◆ **RECORDS SUPPLIED**:

————

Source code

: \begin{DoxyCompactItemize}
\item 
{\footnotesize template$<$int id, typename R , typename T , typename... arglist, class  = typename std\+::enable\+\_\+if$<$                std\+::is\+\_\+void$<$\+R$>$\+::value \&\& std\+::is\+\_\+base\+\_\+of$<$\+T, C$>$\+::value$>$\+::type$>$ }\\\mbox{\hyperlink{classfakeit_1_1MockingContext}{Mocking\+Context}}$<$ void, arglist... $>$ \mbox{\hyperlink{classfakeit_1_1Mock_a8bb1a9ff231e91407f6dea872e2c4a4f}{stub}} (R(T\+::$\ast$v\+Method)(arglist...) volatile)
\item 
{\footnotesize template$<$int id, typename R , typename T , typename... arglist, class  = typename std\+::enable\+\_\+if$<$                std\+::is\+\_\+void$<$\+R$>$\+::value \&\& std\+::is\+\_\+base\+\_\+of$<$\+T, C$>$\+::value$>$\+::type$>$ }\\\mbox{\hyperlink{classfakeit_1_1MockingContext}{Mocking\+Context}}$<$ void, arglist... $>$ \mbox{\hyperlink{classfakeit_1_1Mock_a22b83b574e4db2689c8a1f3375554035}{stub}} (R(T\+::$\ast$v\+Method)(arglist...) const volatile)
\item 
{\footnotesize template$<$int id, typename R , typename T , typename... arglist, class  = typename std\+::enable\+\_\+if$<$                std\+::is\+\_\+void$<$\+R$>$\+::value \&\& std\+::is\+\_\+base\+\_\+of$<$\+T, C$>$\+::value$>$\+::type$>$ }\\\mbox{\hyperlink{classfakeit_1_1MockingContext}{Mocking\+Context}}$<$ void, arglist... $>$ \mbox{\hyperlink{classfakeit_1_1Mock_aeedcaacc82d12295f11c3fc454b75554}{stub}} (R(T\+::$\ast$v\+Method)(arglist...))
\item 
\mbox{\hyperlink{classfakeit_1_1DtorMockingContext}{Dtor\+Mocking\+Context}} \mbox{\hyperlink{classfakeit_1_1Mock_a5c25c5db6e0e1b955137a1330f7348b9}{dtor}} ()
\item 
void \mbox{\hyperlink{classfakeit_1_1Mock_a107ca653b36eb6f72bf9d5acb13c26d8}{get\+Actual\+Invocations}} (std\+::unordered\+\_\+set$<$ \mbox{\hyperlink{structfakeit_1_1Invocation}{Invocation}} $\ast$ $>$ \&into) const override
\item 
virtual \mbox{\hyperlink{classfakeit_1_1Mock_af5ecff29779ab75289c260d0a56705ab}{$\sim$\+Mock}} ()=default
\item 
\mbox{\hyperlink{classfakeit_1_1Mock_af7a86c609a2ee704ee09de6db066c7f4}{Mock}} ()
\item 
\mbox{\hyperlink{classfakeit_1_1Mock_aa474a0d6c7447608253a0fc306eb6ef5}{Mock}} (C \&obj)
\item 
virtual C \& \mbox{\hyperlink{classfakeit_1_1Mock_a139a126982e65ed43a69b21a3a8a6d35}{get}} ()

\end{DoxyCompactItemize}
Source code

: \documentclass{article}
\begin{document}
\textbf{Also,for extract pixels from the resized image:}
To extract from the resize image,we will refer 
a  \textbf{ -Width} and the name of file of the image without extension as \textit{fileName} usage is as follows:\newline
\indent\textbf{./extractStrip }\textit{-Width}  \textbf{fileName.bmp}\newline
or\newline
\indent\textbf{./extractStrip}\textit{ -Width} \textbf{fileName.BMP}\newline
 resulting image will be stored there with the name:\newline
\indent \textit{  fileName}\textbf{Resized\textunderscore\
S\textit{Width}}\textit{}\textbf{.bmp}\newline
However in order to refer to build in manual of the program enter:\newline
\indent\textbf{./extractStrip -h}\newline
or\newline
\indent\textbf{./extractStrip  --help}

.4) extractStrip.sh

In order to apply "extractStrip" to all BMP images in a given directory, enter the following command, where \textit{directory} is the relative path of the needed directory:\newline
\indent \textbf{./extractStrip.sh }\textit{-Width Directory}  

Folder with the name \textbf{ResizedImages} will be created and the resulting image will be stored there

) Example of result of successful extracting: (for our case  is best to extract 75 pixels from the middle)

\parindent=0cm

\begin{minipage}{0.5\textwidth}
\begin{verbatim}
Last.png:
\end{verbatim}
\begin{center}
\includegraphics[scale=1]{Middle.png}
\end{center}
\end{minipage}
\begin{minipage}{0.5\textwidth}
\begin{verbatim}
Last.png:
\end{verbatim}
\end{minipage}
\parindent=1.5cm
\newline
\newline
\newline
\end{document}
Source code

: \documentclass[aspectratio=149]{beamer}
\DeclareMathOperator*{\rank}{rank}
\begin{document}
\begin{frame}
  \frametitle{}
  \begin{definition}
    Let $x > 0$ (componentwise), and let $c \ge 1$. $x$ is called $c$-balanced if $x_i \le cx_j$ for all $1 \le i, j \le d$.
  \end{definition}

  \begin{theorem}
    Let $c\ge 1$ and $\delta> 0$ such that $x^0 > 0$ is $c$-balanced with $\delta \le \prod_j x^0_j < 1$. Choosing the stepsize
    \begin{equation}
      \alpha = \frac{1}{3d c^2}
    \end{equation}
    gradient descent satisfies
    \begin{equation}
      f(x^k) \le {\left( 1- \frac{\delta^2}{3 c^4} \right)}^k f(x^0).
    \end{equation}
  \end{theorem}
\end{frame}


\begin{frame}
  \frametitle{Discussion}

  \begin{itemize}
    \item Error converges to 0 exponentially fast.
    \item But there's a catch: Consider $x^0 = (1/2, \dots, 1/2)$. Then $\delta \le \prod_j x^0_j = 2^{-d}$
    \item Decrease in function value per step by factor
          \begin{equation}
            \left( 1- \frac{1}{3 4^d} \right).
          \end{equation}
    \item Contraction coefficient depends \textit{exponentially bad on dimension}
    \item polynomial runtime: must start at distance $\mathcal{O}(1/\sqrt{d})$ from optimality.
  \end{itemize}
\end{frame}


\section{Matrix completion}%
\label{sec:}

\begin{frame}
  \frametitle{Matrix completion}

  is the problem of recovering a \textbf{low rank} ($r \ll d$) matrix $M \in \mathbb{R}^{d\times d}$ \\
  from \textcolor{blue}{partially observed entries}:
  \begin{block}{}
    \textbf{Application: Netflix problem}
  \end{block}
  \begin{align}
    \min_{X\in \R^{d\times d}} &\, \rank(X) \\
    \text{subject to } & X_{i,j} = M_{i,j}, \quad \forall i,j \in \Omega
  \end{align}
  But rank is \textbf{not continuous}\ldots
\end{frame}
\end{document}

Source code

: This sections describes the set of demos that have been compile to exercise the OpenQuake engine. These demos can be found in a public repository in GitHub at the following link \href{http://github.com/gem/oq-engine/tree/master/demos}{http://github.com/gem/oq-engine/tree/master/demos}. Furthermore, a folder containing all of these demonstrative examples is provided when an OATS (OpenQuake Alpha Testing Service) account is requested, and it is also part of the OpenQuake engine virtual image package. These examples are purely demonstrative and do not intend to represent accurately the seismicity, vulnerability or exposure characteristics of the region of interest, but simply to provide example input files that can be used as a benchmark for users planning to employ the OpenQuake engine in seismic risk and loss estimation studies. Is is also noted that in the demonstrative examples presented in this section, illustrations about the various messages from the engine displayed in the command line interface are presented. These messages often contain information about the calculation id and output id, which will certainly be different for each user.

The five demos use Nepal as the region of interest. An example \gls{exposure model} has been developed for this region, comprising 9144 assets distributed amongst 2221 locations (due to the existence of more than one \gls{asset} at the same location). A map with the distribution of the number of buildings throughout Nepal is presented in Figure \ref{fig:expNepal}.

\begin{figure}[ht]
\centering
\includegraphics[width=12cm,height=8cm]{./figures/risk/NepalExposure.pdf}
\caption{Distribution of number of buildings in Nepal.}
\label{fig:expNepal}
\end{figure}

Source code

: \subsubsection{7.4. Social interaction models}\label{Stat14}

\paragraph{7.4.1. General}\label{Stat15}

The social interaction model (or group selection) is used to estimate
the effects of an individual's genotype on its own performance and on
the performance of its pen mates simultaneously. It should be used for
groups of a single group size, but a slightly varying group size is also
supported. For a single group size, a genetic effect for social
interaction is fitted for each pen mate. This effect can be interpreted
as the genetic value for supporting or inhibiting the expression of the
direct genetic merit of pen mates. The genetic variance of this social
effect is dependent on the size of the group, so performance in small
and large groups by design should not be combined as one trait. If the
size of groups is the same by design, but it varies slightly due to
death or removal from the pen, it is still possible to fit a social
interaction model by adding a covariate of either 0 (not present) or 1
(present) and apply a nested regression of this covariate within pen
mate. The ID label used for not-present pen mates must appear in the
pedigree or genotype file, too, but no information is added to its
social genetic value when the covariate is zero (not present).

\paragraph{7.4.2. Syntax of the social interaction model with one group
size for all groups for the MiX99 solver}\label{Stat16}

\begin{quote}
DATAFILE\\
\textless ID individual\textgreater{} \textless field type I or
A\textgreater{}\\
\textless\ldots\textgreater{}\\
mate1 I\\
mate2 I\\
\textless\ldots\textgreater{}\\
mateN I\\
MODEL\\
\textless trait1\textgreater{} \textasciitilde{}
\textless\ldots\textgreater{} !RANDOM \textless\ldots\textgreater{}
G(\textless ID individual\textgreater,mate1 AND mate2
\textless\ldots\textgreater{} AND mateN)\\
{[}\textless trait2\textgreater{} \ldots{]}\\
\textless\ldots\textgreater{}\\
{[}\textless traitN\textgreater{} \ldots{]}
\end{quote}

————

◆ **PROBLEM STATEMENT**: Copy each line from the records above that includes the string "textless".

◆ **SOLUTION**:
\textless ID individual\textgreater{} \textless field type I or
\textless\ldots\textgreater{}\\
\textless\ldots\textgreater{}\\
\textless trait1\textgreater{} \textasciitilde{}
\textless\ldots\textgreater{} !RANDOM \textless\ldots\textgreater{}
G(\textless ID individual\textgreater,mate1 AND mate2
\textless\ldots\textgreater{} AND mateN)\\
{[}\textless trait2\textgreater{} \ldots{]}\\
\textless\ldots\textgreater{}\\
{[}\textless traitN\textgreater{} \ldots{]}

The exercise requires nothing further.